--- DATA EXTRACT ---

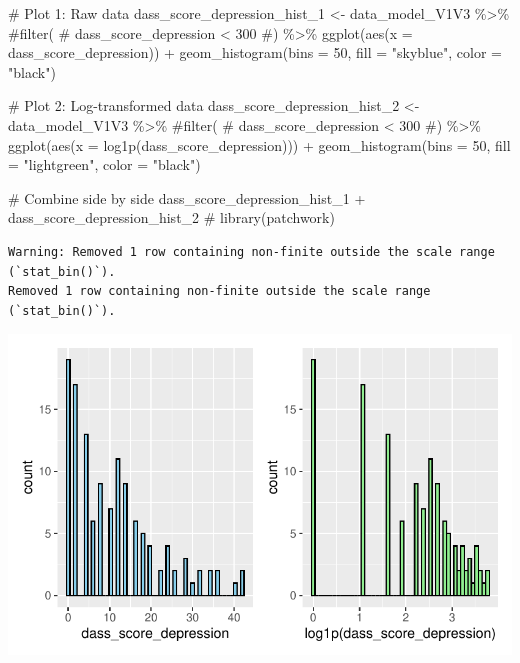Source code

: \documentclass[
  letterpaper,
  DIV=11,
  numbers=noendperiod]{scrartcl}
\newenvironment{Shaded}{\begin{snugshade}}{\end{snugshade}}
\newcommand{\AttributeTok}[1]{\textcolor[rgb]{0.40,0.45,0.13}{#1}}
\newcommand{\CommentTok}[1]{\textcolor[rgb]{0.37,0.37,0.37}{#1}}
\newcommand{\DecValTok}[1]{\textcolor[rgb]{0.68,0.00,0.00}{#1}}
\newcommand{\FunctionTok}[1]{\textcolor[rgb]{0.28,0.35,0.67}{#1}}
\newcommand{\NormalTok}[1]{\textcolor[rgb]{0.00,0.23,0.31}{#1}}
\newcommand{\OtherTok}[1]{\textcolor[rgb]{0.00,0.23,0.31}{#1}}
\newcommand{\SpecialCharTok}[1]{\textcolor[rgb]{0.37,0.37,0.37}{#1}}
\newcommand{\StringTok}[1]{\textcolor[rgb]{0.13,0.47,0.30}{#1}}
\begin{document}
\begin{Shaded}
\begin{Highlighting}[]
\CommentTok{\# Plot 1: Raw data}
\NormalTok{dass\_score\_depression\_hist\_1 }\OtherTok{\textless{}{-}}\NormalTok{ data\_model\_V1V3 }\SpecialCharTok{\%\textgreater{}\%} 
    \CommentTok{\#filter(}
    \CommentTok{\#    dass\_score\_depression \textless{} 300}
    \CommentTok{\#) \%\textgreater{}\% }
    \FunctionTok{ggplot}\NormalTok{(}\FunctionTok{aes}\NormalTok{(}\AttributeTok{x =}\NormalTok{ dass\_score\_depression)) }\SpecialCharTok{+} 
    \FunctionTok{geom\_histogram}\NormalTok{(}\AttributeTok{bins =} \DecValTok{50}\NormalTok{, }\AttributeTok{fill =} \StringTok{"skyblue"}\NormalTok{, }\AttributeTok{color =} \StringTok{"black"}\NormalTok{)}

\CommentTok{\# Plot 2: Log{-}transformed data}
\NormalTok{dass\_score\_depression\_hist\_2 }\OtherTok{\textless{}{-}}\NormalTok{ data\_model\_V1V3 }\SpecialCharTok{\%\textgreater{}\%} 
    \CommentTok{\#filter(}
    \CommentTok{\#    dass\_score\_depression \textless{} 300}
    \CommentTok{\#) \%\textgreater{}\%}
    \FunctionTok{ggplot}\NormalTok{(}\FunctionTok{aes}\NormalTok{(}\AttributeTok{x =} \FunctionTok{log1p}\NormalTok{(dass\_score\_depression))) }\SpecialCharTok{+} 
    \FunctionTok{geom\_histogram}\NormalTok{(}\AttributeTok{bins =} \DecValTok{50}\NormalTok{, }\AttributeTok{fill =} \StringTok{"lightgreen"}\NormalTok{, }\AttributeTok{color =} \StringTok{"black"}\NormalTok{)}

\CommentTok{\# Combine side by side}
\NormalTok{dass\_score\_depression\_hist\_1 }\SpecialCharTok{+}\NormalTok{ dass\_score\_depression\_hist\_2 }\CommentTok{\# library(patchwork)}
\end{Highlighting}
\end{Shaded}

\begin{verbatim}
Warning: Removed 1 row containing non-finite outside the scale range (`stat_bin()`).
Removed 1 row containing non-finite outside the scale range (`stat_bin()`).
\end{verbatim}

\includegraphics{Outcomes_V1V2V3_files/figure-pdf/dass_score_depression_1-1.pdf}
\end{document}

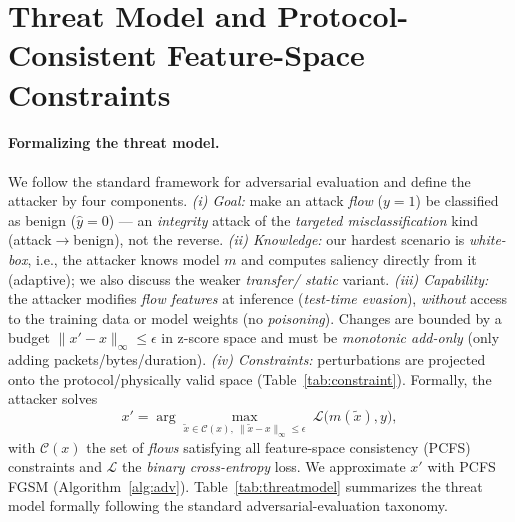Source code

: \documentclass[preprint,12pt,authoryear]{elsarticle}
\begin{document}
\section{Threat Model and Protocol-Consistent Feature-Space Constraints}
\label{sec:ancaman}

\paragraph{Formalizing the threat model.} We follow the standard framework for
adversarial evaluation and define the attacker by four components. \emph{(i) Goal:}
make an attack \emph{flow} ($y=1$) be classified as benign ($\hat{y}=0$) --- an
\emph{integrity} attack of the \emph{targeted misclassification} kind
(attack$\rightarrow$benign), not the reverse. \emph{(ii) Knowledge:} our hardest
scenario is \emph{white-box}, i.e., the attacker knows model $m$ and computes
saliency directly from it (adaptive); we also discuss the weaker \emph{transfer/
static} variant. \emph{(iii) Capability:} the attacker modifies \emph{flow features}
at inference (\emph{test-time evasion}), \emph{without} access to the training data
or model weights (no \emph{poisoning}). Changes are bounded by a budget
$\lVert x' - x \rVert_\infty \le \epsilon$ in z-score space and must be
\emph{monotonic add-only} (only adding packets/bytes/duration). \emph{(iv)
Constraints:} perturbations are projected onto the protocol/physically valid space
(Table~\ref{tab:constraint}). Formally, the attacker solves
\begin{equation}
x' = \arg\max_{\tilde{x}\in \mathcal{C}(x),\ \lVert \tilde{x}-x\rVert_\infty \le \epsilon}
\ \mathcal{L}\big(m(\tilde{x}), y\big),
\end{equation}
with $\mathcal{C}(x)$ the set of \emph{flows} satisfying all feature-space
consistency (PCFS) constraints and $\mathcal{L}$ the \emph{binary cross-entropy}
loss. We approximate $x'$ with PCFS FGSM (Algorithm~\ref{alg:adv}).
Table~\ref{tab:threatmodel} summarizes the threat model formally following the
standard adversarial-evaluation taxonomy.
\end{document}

---

ASSIGNED TASK:
What's needed is a word-for-word copy of the lines from the one holding "protocol/physically valid space" through the final line of the data.

FINISHED EXERCISE:
Constraints:} perturbations are projected onto the protocol/physically valid space
(Table~\ref{tab:constraint}). Formally, the attacker solves
\begin{equation}
x' = \arg\max_{\tilde{x}\in \mathcal{C}(x),\ \lVert \tilde{x}-x\rVert_\infty \le \epsilon}
\ \mathcal{L}\big(m(\tilde{x}), y\big),
\end{equation}
with $\mathcal{C}(x)$ the set of \emph{flows} satisfying all feature-space
consistency (PCFS) constraints and $\mathcal{L}$ the \emph{binary cross-entropy}
loss. We approximate $x'$ with PCFS FGSM (Algorithm~\ref{alg:adv}).
Table~\ref{tab:threatmodel} summarizes the threat model formally following the
standard adversarial-evaluation taxonomy.
\end{document}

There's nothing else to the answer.